**EXERCISE AIM:** Each entry that follows should be retyped exactly.

Data entries:

------------

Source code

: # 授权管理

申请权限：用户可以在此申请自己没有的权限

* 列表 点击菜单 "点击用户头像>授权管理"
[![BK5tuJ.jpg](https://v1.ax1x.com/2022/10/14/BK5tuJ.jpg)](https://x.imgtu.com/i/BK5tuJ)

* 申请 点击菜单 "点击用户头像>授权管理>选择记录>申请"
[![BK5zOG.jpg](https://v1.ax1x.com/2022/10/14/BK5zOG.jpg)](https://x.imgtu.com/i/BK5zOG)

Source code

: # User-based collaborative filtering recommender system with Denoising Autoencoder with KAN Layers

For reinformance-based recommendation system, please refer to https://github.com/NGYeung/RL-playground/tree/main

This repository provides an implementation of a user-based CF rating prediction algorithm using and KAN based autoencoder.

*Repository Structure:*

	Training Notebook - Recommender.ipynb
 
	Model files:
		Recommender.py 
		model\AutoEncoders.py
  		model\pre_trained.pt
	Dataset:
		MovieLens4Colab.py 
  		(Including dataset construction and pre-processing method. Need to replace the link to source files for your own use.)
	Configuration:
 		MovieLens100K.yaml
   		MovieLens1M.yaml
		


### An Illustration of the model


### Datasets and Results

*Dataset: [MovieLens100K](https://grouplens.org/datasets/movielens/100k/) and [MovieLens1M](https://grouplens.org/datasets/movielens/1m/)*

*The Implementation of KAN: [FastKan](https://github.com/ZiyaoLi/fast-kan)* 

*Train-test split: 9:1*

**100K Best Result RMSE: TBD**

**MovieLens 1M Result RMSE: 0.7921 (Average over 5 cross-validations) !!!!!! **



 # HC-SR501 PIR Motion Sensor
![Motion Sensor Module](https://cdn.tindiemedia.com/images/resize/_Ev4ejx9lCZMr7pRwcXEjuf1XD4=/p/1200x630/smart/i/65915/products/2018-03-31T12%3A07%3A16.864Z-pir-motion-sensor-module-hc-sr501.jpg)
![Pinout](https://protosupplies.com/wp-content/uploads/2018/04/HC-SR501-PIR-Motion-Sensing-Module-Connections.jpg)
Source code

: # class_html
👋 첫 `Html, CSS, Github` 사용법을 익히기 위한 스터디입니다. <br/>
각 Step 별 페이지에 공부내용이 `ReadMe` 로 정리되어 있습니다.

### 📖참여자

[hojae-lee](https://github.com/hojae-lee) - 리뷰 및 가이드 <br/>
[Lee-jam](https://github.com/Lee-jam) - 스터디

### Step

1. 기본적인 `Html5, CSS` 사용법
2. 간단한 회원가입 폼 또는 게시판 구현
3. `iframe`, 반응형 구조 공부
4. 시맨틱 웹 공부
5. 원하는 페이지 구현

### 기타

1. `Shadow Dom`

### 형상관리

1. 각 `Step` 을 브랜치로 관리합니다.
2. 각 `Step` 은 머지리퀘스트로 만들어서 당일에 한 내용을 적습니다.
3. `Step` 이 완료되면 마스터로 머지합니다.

------------

**ANSWER SECTION:**
Source code

: # 授权管理

申请权限：用户可以在此申请自己没有的权限

* 列表 点击菜单 "点击用户头像>授权管理"
[![BK5tuJ.jpg](https://v1.ax1x.com/2022/10/14/BK5tuJ.jpg)](https://x.imgtu.com/i/BK5tuJ)

* 申请 点击菜单 "点击用户头像>授权管理>选择记录>申请"
[![BK5zOG.jpg](https://v1.ax1x.com/2022/10/14/BK5zOG.jpg)](https://x.imgtu.com/i/BK5zOG)

Source code

: # User-based collaborative filtering recommender system with Denoising Autoencoder with KAN Layers

For reinformance-based recommendation system, please refer to https://github.com/NGYeung/RL-playground/tree/main

This repository provides an implementation of a user-based CF rating prediction algorithm using and KAN based autoencoder.

*Repository Structure:*

	Training Notebook - Recommender.ipynb
 
	Model files:
		Recommender.py 
		model\AutoEncoders.py
  		model\pre_trained.pt
	Dataset:
		MovieLens4Colab.py 
  		(Including dataset construction and pre-processing method. Need to replace the link to source files for your own use.)
	Configuration:
 		MovieLens100K.yaml
   		MovieLens1M.yaml
		


### An Illustration of the model


### Datasets and Results

*Dataset: [MovieLens100K](https://grouplens.org/datasets/movielens/100k/) and [MovieLens1M](https://grouplens.org/datasets/movielens/1m/)*

*The Implementation of KAN: [FastKan](https://github.com/ZiyaoLi/fast-kan)* 

*Train-test split: 9:1*

**100K Best Result RMSE: TBD**

**MovieLens 1M Result RMSE: 0.7921 (Average over 5 cross-validations) !!!!!! **



 # HC-SR501 PIR Motion Sensor
![Motion Sensor Module](https://cdn.tindiemedia.com/images/resize/_Ev4ejx9lCZMr7pRwcXEjuf1XD4=/p/1200x630/smart/i/65915/products/2018-03-31T12%3A07%3A16.864Z-pir-motion-sensor-module-hc-sr501.jpg)
![Pinout](https://protosupplies.com/wp-content/uploads/2018/04/HC-SR501-PIR-Motion-Sensing-Module-Connections.jpg)
Source code

: # class_html
👋 첫 `Html, CSS, Github` 사용법을 익히기 위한 스터디입니다. <br/>
각 Step 별 페이지에 공부내용이 `ReadMe` 로 정리되어 있습니다.

### 📖참여자

[hojae-lee](https://github.com/hojae-lee) - 리뷰 및 가이드 <br/>
[Lee-jam](https://github.com/Lee-jam) - 스터디

### Step

1. 기본적인 `Html5, CSS` 사용법
2. 간단한 회원가입 폼 또는 게시판 구현
3. `iframe`, 반응형 구조 공부
4. 시맨틱 웹 공부
5. 원하는 페이지 구현

### 기타

1. `Shadow Dom`

### 형상관리

1. 각 `Step` 을 브랜치로 관리합니다.
2. 각 `Step` 은 머지리퀘스트로 만들어서 당일에 한 내용을 적습니다.
3. `Step` 이 완료되면 마스터로 머지합니다.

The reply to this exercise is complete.